What call? But that the blaggyardly rapscallions would not stop and listen to her, Moggy Geogehagan would have let them hear a thing or two.... As it was, with her Jems drawing every breath like a bucketful of stones, there was no time to waste in arguing with the likes of them....

So she bowed herself, and hoisted the yellow parchment-covered skeleton that had been her man upon the shoulders that had carried many a brimming creel of herrings, and, leaning on a knotted staff she had, began to make the ascent.

A few steps, and the woman tottered. But that a black-eyed, white-haired and bearded man, in worn gray traveling clothes, broke through the hedge of spectators, and lent his wasted strength to eke out hers, she would have fallen with her precious load.

So together they carried Jems Geogehagan up the stone-paved road that led to England’s Calvary. As long as Moggy lived—and she did not die for many years—she remembered that stranger’s face.

The man was Hector Dunoisse. Nor did he ever forget how—as they reached the summit of the toilsome ascent, and the great archway of the Barrack Hospital gaped before them—he saw at last the woman he had come so far to find.


She stood upon a rising knoll of ground, upon the right of the entrance to the Hospital. As in his dream of her, she wore a plain black dress, and a black silk kerchief was tied over the frilled white cap. She was very pale; her eyes burned gray-blue fire beneath her leveled brows, and her lips were colorless and closely set.

Officials of various grades, in mufti and in uniform, were grouped behind her. Nurses in gray, or brown holland dresses and white caps gathered about her: the black habits and white guimpes of the Sisters of Mercy were actively conspicuous among the rest. And as her keen, observant eyes glanced hither and thither—and swift orders dropped from her lips—one nun after another would dart from her side and vanish; to return and speed forth again—diligent as little black-and-white humble-bees obeying the orders of their Queen.

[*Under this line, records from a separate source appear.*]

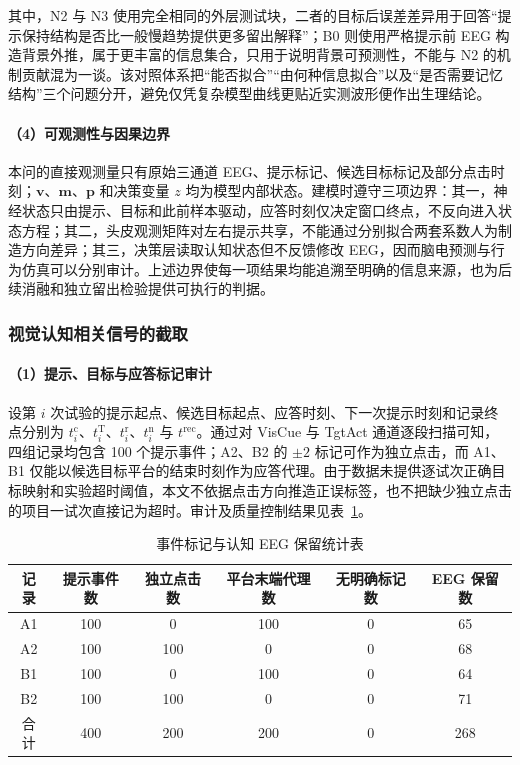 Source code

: \documentclass[a4paper,zihao=-4,linespread=1]{ctexart}
\numberwithin{figure}{section}       %
\begin{document}
其中，N2 与 N3 使用完全相同的外层测试块，二者的目标后误差差异用于回答“提示保持结构是否比一般慢趋势提供更多留出解释”；B0 则使用严格提示前 EEG 构造背景外推，属于更丰富的信息集合，只用于说明背景可预测性，不能与 N2 的机制贡献混为一谈。该对照体系把“能否拟合”“由何种信息拟合”以及“是否需要记忆结构”三个问题分开，避免仅凭复杂模型曲线更贴近实测波形便作出生理结论。

\paragraph{（4）可观测性与因果边界}

本问的直接观测量只有原始三通道 EEG、提示标记、候选目标标记及部分点击时刻；$\boldsymbol v$、$\boldsymbol m$、$\boldsymbol p$ 和决策变量 $z$ 均为模型内部状态。建模时遵守三项边界：其一，神经状态只由提示、目标和此前样本驱动，应答时刻仅决定窗口终点，不反向进入状态方程；其二，头皮观测矩阵对左右提示共享，不能通过分别拟合两套系数人为制造方向差异；其三，决策层读取认知状态但不反馈修改 EEG，因而脑电预测与行为仿真可以分别审计。上述边界使每一项结果均能追溯至明确的信息来源，也为后续消融和独立留出检验提供可执行的判据。

\subsubsection{视觉认知相关信号的截取}

\paragraph{（1）提示、目标与应答标记审计}

设第 $i$ 次试验的提示起点、候选目标起点、应答时刻、下一次提示时刻和记录终点分别为 $t_i^{\mathrm c}$、$t_i^{\mathrm T}$、$t_i^{\mathrm r}$、$t_i^{\mathrm n}$ 与 $t^{\mathrm{rec}}$。通过对 VisCue 与 TgtAct 通道逐段扫描可知，四组记录均包含 100 个提示事件；A2、B2 的 $\pm2$ 标记可作为独立点击，而 A1、B1 仅能以候选目标平台的结束时刻作为应答代理。由于数据未提供逐试次正确目标映射和实验超时阈值，本文不依据点击方向推造正误标签，也不把缺少独立点击的项目一试次直接记为超时。审计及质量控制结果见表~\ref{tab:q3_event_audit}。

\begin{table}[H]
\centering
\caption{事件标记与认知 EEG 保留统计表}
\label{tab:q3_event_audit}
\begin{tabular}{cccccc}
\toprule
\textbf{记录} & \textbf{提示事件数} & \textbf{独立点击数} & \textbf{平台末端代理数} & \textbf{无明确标记数} & \textbf{EEG 保留数} \\
\midrule
A1 & 100 & 0   & 100 & 0 & 65 \\
A2 & 100 & 100 & 0   & 0 & 68 \\
B1 & 100 & 0   & 100 & 0 & 64 \\
B2 & 100 & 100 & 0   & 0 & 71 \\
\midrule
合计 & 400 & 200 & 200 & 0 & 268 \\
\bottomrule
\end{tabular}
\end{table}
\end{document}

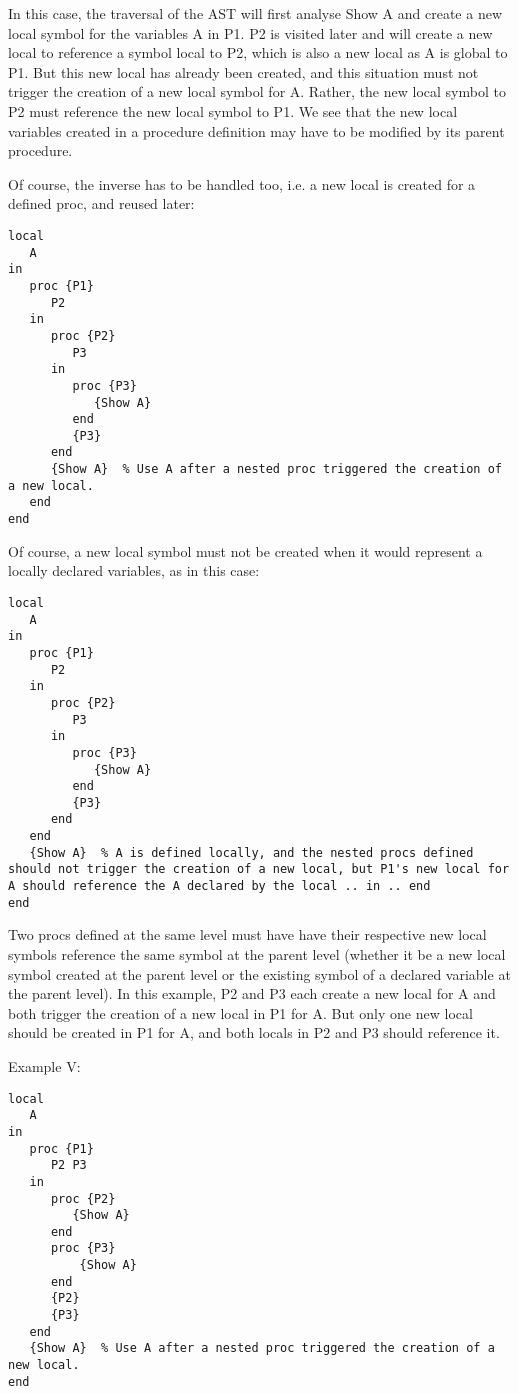 \documentclass[a4paper]{memoir}
\begin{document}
In this case, the traversal of the AST will first analyse {Show A} and create a new local symbol for the variables A in P1. P2 is visited later and will create a new local to reference a symbol local to P2, which is also a new local as A is global to P1. But this new local has already been created, and this situation must not trigger the creation of a new local symbol for A. Rather, the new local symbol to P2 must reference the new local symbol to P1. We see that the new local variables created in a procedure definition may have to be modified by its parent procedure.

Of course, the inverse has to be handled too, i.e. a new local is created for a defined proc, and reused later:

\begin{lstlisting}
local
   A
in
   proc {P1}
      P2
   in
      proc {P2}
         P3
      in
         proc {P3}
            {Show A}
         end
         {P3}
      end
      {Show A}  % Use A after a nested proc triggered the creation of a new local.
   end
end
\end{lstlisting}


Of course, a new local symbol must not be created when it would represent a locally declared variables, as in this case:

\begin{lstlisting}
local
   A
in
   proc {P1}
      P2
   in
      proc {P2}
         P3
      in
         proc {P3}
            {Show A}
         end
         {P3}
      end
   end
   {Show A}  % A is defined locally, and the nested procs defined should not trigger the creation of a new local, but P1's new local for A should reference the A declared by the local .. in .. end
end
\end{lstlisting}

Two procs defined at the same level must have have their respective new local symbols reference the same symbol at the parent level (whether it be a new local symbol created at the parent level or the existing symbol of a declared variable at the parent level). In this example, P2 and P3 each create a new local for A and both trigger the creation of a new local in P1 for A. But only one new local should be created in P1 for A, and both locals in P2 and P3 should reference it.


Example V:
\begin{lstlisting}
local
   A
in
   proc {P1}
      P2 P3
   in
      proc {P2}
         {Show A}
      end
      proc {P3}
          {Show A}
      end
      {P2}
      {P3}
   end
   {Show A}  % Use A after a nested proc triggered the creation of a new local.
end
\end{lstlisting}
\end{document}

It is upon record that all through the day, all through the night of fog-bleared moonlight and far into the morning that followed, Ada Merling stood while the sick and wounded were being carried into the Hospital.

Strong men grew weary, and went away in search of rest and refreshment. Nurses collapsed, and were succeeded by other nurses. Relays of bearers were replaced by fresh relays. But the Lady-in-Chief remained at her post unflinchingly, and the white-haired man toiled on, and never stopped. For the strength and endurance that breathed from the still composure of Ada Merling seemed, despite his weakness, to communicate itself to Dunoisse. He was giddy, and faint, and breathless—his shoulders were galled, his hands were raw—his boots were in rags upon his blistered feet, when a rose-red dawn suffused the sky behind the wooded slopes of Bûlgurlû, and the last burden of wretchedness was carried in.